5 Optimization of cutting conditions using desirability function

Desirability is an objective function that ranges from zero outside of the limits to one at the goal. The numerical optimization finds a point that maximizes the desirability function. The characteristics of a goal may be altered by adjusting the weight or importance. For several responses and factors, all goals get combined into one desirability function. So, desirability function has been used to determine the optimum parameters for CNC milling for optimization of surface roughness.

The constraints for the optimization of individual response characteristics viz. surface roughness is provided in Table 5. Goals and limits were (initially) established for the response in order to accurately determine their impact on its desirability. A maximum or minimum level is provided for surface roughness, which (and this level) has to be optimized. The goal of optimization is to find a good set of conditions that will meet all the goals. A set of 47 optimal solutions is derived for the specified design space constraints for surface roughness using Design Expert statistical software. The set of conditions possessing highest desirability value is selected as optimum condition for the desired response.
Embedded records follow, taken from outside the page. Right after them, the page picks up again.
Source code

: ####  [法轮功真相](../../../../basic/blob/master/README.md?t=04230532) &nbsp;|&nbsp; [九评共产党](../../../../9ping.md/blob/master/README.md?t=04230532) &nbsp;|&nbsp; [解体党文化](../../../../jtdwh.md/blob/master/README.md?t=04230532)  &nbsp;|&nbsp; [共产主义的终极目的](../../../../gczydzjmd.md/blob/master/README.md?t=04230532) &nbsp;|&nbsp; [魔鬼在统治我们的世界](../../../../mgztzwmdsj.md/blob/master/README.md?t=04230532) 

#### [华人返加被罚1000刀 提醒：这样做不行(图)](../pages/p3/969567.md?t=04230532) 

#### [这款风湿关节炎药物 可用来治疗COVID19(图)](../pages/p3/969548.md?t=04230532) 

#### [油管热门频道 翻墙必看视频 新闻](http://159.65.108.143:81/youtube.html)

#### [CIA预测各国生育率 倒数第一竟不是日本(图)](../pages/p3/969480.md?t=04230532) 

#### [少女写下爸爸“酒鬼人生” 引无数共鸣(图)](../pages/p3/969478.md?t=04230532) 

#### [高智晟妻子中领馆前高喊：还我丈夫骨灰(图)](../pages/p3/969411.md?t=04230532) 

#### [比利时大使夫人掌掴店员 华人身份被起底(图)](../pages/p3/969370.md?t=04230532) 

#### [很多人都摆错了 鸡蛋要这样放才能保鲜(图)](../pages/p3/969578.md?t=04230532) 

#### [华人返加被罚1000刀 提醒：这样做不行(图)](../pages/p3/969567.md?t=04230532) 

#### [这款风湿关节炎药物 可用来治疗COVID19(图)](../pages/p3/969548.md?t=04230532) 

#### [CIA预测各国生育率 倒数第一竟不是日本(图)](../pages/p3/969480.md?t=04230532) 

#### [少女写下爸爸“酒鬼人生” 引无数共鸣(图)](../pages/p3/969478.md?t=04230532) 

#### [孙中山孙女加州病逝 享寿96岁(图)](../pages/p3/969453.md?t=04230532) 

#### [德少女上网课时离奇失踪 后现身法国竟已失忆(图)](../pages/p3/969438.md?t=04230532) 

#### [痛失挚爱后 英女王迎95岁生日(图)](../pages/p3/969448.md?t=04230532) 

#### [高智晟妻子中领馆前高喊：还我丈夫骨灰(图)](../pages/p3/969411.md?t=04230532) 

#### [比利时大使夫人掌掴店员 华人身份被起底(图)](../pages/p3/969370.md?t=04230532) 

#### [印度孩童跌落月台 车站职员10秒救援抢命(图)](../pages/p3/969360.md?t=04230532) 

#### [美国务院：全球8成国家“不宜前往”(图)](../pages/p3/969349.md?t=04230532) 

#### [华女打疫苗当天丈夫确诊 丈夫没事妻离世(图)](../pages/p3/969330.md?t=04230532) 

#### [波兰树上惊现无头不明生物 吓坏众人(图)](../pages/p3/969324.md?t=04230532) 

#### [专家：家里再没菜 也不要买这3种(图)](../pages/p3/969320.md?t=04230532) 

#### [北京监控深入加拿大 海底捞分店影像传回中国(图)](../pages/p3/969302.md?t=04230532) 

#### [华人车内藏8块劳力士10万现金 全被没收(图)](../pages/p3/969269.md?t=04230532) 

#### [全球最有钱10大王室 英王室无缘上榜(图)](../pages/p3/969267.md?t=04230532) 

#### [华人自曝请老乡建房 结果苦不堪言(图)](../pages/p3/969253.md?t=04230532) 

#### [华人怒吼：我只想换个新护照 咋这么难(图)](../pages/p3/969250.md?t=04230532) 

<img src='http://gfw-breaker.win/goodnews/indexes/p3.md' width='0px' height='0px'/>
Table 5 Range of input parameters and surface roughness for desirability
Full size table

The ramp function graph and bar graph (Figs. 9, 10) have been drawn using Design Expert solver to show the desirability for each factor and response. The dot on each ramp reflects the factor setting or response prediction for that response characteristic. The height of the dot shows how desirable it is (signifies the status/level of desirability). A linear ramp function is created between the low value and the goal or the high value and the goal as the weight for each parameter was set equal to one. Bar graph show(that) the individual/ partial desirability functions (di) of surface roughness varies from 0 to 1 depending upon the closeness of the response towards target (Aggarwal et al. 2009).The bar graph shows how well each variable satisfies the criterion: values close to one are considered good. Table 6 reports the final set of optimum levels of various process parameters and the predicted value of surface roughness.

Fig. 9
figure 9

Ramp function graph of desirability for surface roughness

Full size image
Fig. 10
figure 10

Bar graph of desirability for surface roughness

Full size image
Table 6 Optimal set of conditions with highest desirability function
Full size table

Desirability 3D-plots were first drawn keeping input parameters in range and surface roughness at minimum. Figure 11 shows a plot of desirability function distribution of surface roughness for H-11 steel according to spindle speed and coolant pressure. It can be visualized that high level of spindle speed and high value of coolant pressure favor minimum surface roughness. Likewise plots were drawn between table feed rate and depth of cut, plots revealed that low value of feed rate and lower value of depth of cut favor minimum surface roughness Fig. 12. From Fig. 13 it can be seen that the high values of step over favor higher values of surface roughness.

Fig. 11
figure 11

3D surface graph of desirability for surface roughness (SS, CP)

Full size image
Fig. 12
figure 12

3D surface graph of desirability for surface roughness (FR, DOC)

Full size image
Fig. 13
figure 13

3D surface graph of desirability for surface roughness (SO, DOC)

Full size image

Using the desirability function, the optimum values of the various process parameters have been derived and also the optimum value of surface roughness. Finally, the cut of optimal conditions have been made and SEM analysis test has been performed and it has been observed that the asperities have been removed after the machining and the surface roughness has been significantly improved (Fig. 14).

Fig. 14
figure 14

Structure of work-piece after machining at optimum conditions

Full size image

6 Result and discussion

The Model F-value of 227.66 implies the model is significant. There is only a 0.01 % chance that a “Model F-Value” of this much magnitude could occur due to noise. The “Lack of Fit F-value” of 3.95 implies the Lack of Fit is not significant relative to the pure error. There is a 6.89 % chance that a “Lack of Fit F-value” of this order could occur due to noise. Non-significant lack of fit is good. The “Pred R-Squared” of 0.9732 is in reasonable agreement with the “Adj R-Squared” of 0.9887. “Adeq Precision” measures the signal to noise ratio. Values of “Prob > F” less than 0.0500 indicate model terms are significant. In this case A, B, C, D,E, AE, BC, CD, A2, B2, C2,D2 are significant model terms. Spindle speed, feed rate, depth of cut, step over and coolant pressure are all significant parameters effecting surface roughness, but combined effects of feed rate, depth of cut and step over are significant. It has been observed that coolant pressure itself is not a significant parameter, but its interaction with spindle speed make it a significant parameter.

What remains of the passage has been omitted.